On voit ainsi apparaitre ce qui s’apparente au premier slow du groupe avec le lancinant "Nostalgique" qui dresse un panorama émouvant des paysages parisiens de La Souris, mais également ce qui pourrait être le premier morceau reggae du groupe (les précédentes tentatives dans ce domaine s’apparentant plus à du ska) avec "International Raya Fan Club", dans lequel le groupe reprend la notion de 'Raya' créée par Wunderbach (et qui à l'instar du 'Chourmo' de Massilia Sound System décrit un regroupement de personnes zonant ensemble). Apparaissent également des sonorités lorgnant vers l’Asie à l’image de l’intro de "La cité des anges", ou vers le jazz avec "Soldats perdus" et ses claquettes. Cette élargissement de son champ d’action se retrouve un peu au niveau des thèmes, notamment avec "La cité des anges", sorte d’exorde au "Bangkok" de l’album "Banzaï", dans lequel la fascination pour l’Asie du Sud Est pointe le bout de son nez. Un titre qui est l’occasion de retrouver le Malaysia Hôtel déjà croisé dans la chanson du même nom.

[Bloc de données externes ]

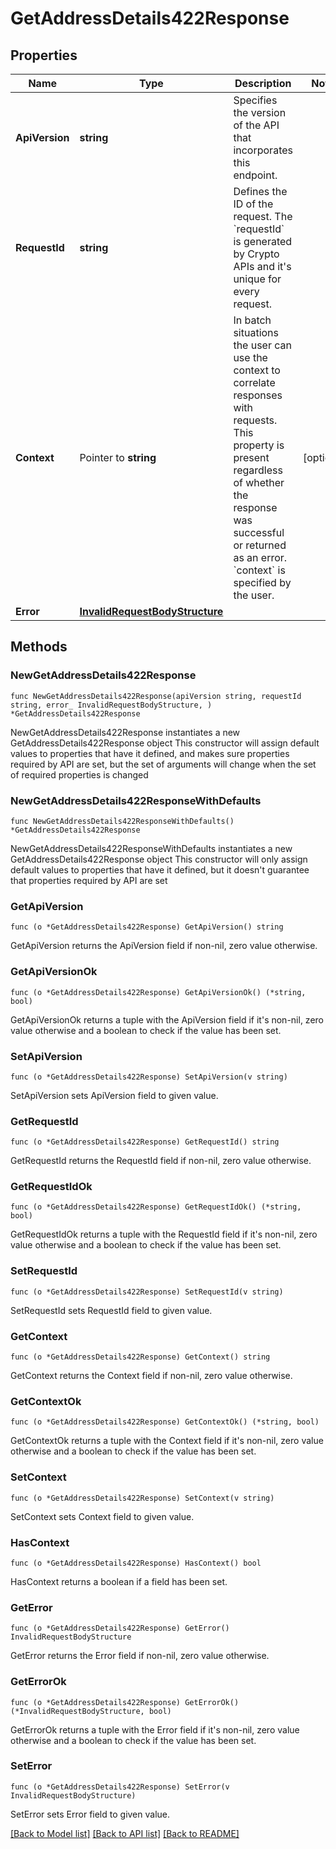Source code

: # GetAddressDetails422Response

## Properties

Name | Type | Description | Notes
------------ | ------------- | ------------- | -------------
**ApiVersion** | **string** | Specifies the version of the API that incorporates this endpoint. | 
**RequestId** | **string** | Defines the ID of the request. The &#x60;requestId&#x60; is generated by Crypto APIs and it&#39;s unique for every request. | 
**Context** | Pointer to **string** | In batch situations the user can use the context to correlate responses with requests. This property is present regardless of whether the response was successful or returned as an error. &#x60;context&#x60; is specified by the user. | [optional] 
**Error** | [**InvalidRequestBodyStructure**](InvalidRequestBodyStructure.md) |  | 

## Methods

### NewGetAddressDetails422Response

`func NewGetAddressDetails422Response(apiVersion string, requestId string, error_ InvalidRequestBodyStructure, ) *GetAddressDetails422Response`

NewGetAddressDetails422Response instantiates a new GetAddressDetails422Response object
This constructor will assign default values to properties that have it defined,
and makes sure properties required by API are set, but the set of arguments
will change when the set of required properties is changed

### NewGetAddressDetails422ResponseWithDefaults

`func NewGetAddressDetails422ResponseWithDefaults() *GetAddressDetails422Response`

NewGetAddressDetails422ResponseWithDefaults instantiates a new GetAddressDetails422Response object
This constructor will only assign default values to properties that have it defined,
but it doesn't guarantee that properties required by API are set

### GetApiVersion

`func (o *GetAddressDetails422Response) GetApiVersion() string`

GetApiVersion returns the ApiVersion field if non-nil, zero value otherwise.

### GetApiVersionOk

`func (o *GetAddressDetails422Response) GetApiVersionOk() (*string, bool)`

GetApiVersionOk returns a tuple with the ApiVersion field if it's non-nil, zero value otherwise
and a boolean to check if the value has been set.

### SetApiVersion

`func (o *GetAddressDetails422Response) SetApiVersion(v string)`

SetApiVersion sets ApiVersion field to given value.


### GetRequestId

`func (o *GetAddressDetails422Response) GetRequestId() string`

GetRequestId returns the RequestId field if non-nil, zero value otherwise.

### GetRequestIdOk

`func (o *GetAddressDetails422Response) GetRequestIdOk() (*string, bool)`

GetRequestIdOk returns a tuple with the RequestId field if it's non-nil, zero value otherwise
and a boolean to check if the value has been set.

### SetRequestId

`func (o *GetAddressDetails422Response) SetRequestId(v string)`

SetRequestId sets RequestId field to given value.


### GetContext

`func (o *GetAddressDetails422Response) GetContext() string`

GetContext returns the Context field if non-nil, zero value otherwise.

### GetContextOk

`func (o *GetAddressDetails422Response) GetContextOk() (*string, bool)`

GetContextOk returns a tuple with the Context field if it's non-nil, zero value otherwise
and a boolean to check if the value has been set.

### SetContext

`func (o *GetAddressDetails422Response) SetContext(v string)`

SetContext sets Context field to given value.

### HasContext

`func (o *GetAddressDetails422Response) HasContext() bool`

HasContext returns a boolean if a field has been set.

### GetError

`func (o *GetAddressDetails422Response) GetError() InvalidRequestBodyStructure`

GetError returns the Error field if non-nil, zero value otherwise.

### GetErrorOk

`func (o *GetAddressDetails422Response) GetErrorOk() (*InvalidRequestBodyStructure, bool)`

GetErrorOk returns a tuple with the Error field if it's non-nil, zero value otherwise
and a boolean to check if the value has been set.

### SetError

`func (o *GetAddressDetails422Response) SetError(v InvalidRequestBodyStructure)`

SetError sets Error field to given value.



[[Back to Model list]](../README.md#documentation-for-models) [[Back to API list]](../README.md#documentation-for-api-endpoints) [[Back to README]](../README.md)


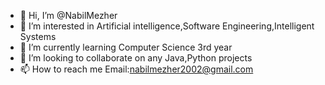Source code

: - 👋 Hi, I’m @NabilMezher
- 👀 I’m interested in Artificial intelligence,Software Engineering,Intelligent Systems
- 🌱 I’m currently learning Computer Science 3rd year
- 💞️ I’m looking to collaborate on any Java,Python projects
- 📫 How to reach me 
Email:nabilmezher2002@gmail.com

<!---
NabilMezher/NabilMezher is a ✨ special ✨ repository because its `README.md` (this file) appears on your GitHub profile.
You can click the Preview link to take a look at your changes.
--->
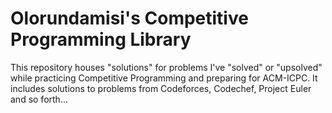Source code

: # Olorundamisi's Competitive Programming Library
This repository houses "solutions" for problems I've "solved" or "upsolved" while practicing Competitive Programming and preparing for ACM-ICPC.
It includes solutions to problems from Codeforces, Codechef, Project Euler and so forth...
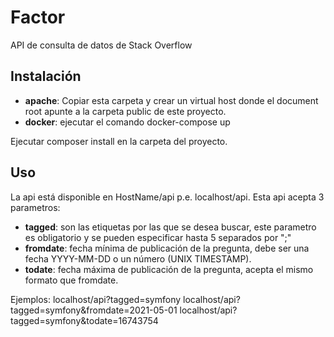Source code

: # Factor

API de consulta de datos de Stack Overflow

## Instalación

- **apache**: Copiar esta carpeta y crear un virtual host donde el document root 
apunte a la carpeta public de este proyecto.
- **docker**: ejecutar el comando docker-compose up

Ejecutar composer install en la carpeta del proyecto.

## Uso

La api está disponible en HostName/api p.e. localhost/api.
Esta api acepta 3 parametros:
- **tagged**: son las etiquetas por las que se desea buscar, este parametro es obligatorio
y se pueden especificar hasta 5 separados por ";"
- **fromdate**: fecha mínima de publicación de la pregunta, debe ser una fecha YYYY-MM-DD o 
un número (UNIX TIMESTAMP).
- **todate**: fecha máxima de publicación de la pregunta, acepta el mismo formato que fromdate.

Ejemplos:
localhost/api?tagged=symfony
localhost/api?tagged=symfony&fromdate=2021-05-01
localhost/api?tagged=symfony&todate=16743754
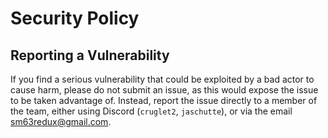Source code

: # Security Policy
## Reporting a Vulnerability

If you find a serious vulnerability that could be exploited by a bad actor to cause harm, please do not submit an issue, as this would expose the issue to be taken advantage of. Instead, report the issue directly to a member of the team, either using Discord (`cruglet2`, `jaschutte`), or via the email sm63redux@gmail.com.
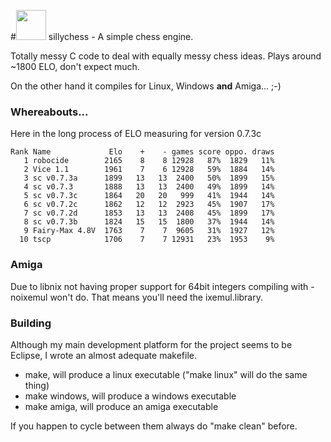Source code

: #<img src="https://raw.githubusercontent.com/alexalkis/sillychess/master/sillychess/src/windows_res/sc.ico" width="48"> sillychess - A simple chess engine.

Totally messy C code to deal with equally messy chess ideas.
Plays around ~1800 ELO, don't expect much.

On the other hand it compiles for Linux, Windows **and** Amiga... ;-)


### Whereabouts...
Here in the long process of ELO measuring for version 0.7.3c

    Rank Name             Elo    +    - games score oppo. draws 
       1 robocide        2165    8    8 12928   87%  1829   11% 
       2 Vice 1.1        1961    7    6 12928   59%  1884   14% 
       3 sc v0.7.3a      1899   13   13  2400   50%  1899   15% 
       4 sc v0.7.3       1888   13   13  2400   49%  1899   14% 
       5 sc v0.7.3c      1864   20   20   999   41%  1944   14% 
       6 sc v0.7.2c      1862   12   12  2923   45%  1907   17% 
       7 sc v0.7.2d      1853   13   13  2408   45%  1899   17% 
       8 sc v0.7.3b      1824   15   15  1800   37%  1944   14% 
       9 Fairy-Max 4.8V  1763    7    7  9605   31%  1927   12% 
      10 tscp            1706    7    7 12931   23%  1953    9%

### Amiga
Due to libnix not having proper support for 64bit integers compiling with -noixemul won't do.  That means you'll need the ixemul.library.

### Building
Although my main development platform for the project seems to be Eclipse, I wrote an almost adequate makefile.

  * make, will produce a linux executable ("make linux" will do the same thing)
  * make windows, will produce a windows executable
  * make amiga, will produce an amiga executable

If you happen to cycle between them always do "make clean" before.
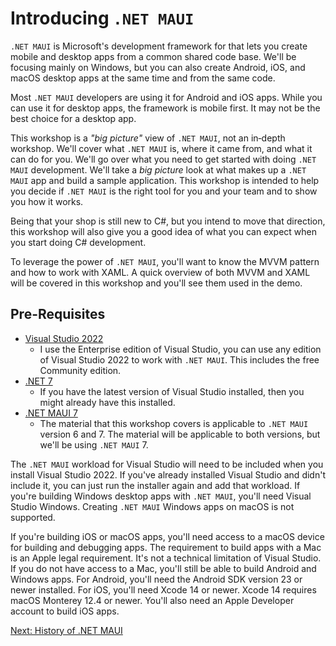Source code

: # Introducing `.NET MAUI`

`.NET MAUI` is Microsoft's development framework for that lets you create mobile and desktop apps from a common shared code base. We'll be focusing mainly on Windows, but you can also create Android, iOS, and macOS desktop apps at the same time and from the same code.

Most `.NET MAUI` developers are using it for Android and iOS apps. While you can use it for desktop apps, the framework is mobile first. It may not be the best choice for a desktop app.

This workshop is a *"big picture"* view of `.NET MAUI`, not an in‑depth workshop. We'll cover what `.NET MAUI` is, where it came from, and what it can do for you. We'll go over what you need to get started with doing `.NET MAUI` development. We'll take a *big picture* look at what makes up a `.NET MAUI` app and build a sample application. This workshop is intended to help you decide if `.NET MAUI` is the right tool for you and your team and to show you how it works.

Being that your shop is still new to C#, but you intend to move that direction, this workshop will also give you a good idea of what you can expect when you start doing C# development.

To leverage the power of `.NET MAUI`, you'll want to know the MVVM pattern and how to work with XAML. A quick overview of both MVVM and XAML will be covered in this workshop and you'll see them used in the demo.

## Pre-Requisites

- [Visual Studio 2022](https://visualstudio.microsoft.com/vs/preview/vs2022/)
  - I use the Enterprise edition of Visual Studio, you can use any edition of Visual Studio 2022 to work with `.NET MAUI`. This includes the free Community edition.
- [.NET 7](https://dotnet.microsoft.com/en-us/download/dotnet/7.0)
  - If you have the latest version of Visual Studio installed, then you might already have this installed.
- [.NET MAUI 7](https://dotnet.microsoft.com/en-us/apps/maui)
  - The material that this workshop covers is applicable to `.NET MAUI` version 6 and 7. The material will be applicable to both versions, but we'll be using `.NET MAUI` 7.

The `.NET MAUI` workload for Visual Studio will need to be included when you install Visual Studio 2022. If you've already installed Visual Studio and didn't include it, you can just run the installer again and add that workload. If you're building Windows desktop apps with `.NET MAUI`, you'll need Visual Studio Windows. Creating `.NET MAUI` Windows apps on macOS is not supported.

If you're building iOS or macOS apps, you'll need access to a macOS device for building and debugging apps. The requirement to build apps with a Mac is an Apple legal requirement. It's not a technical limitation of Visual Studio. If you do not have access to a Mac, you'll still be able to build Android and Windows apps. For Android, you'll need the Android SDK version 23 or newer installed. For iOS, you'll need Xcode 14 or newer. Xcode 14 requires macOS Monterey 12.4 or newer. You'll also need an Apple Developer account to build iOS apps.

[Next: History of .NET MAUI](2-History.md)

Mais même si "Irina Blues" explore également des territoires un peu plus lointains que l’Ile de France, le propos général reste toutefois très urbain et très parisien. Ainsi, avec "Soldats perdus", "Saint Sauveur" et "Nostalgique", on retrouve ces évocations du pavé de la capitale chers à La Souris Déglinguée. Mais, et comme l’indique ce dernier titre, le ton est plus au souvenir et à la nostalgie. Un peu comme si le groupe tournait une page sur son passé et commençait à regarder plus loin et surtout, à appréhender les choses avec plus de distance. L’épaississement et l’enrichissement des textes, qui abandonnent de plus en plus la formule de la répétition des couplets, vient également compléter cette amorce d’évolution.
A ce titre, et malgré son format réduit, "La Cité Des Anges" est un album important et bourré de charme. Doté d’un son clair et dynamique, il constitue un excellent compromis entre le bouillonnement rock'n'roll des débuts et la création d’une musique plus bigarrée et plus cosmopolite qui trouvera son apogée dans la première moitié des années 90. Mais malgré de réelles qualités, ce disque, qui sera très peu soutenu sur scène par le groupe, ne rencontrera pas le succès mérité.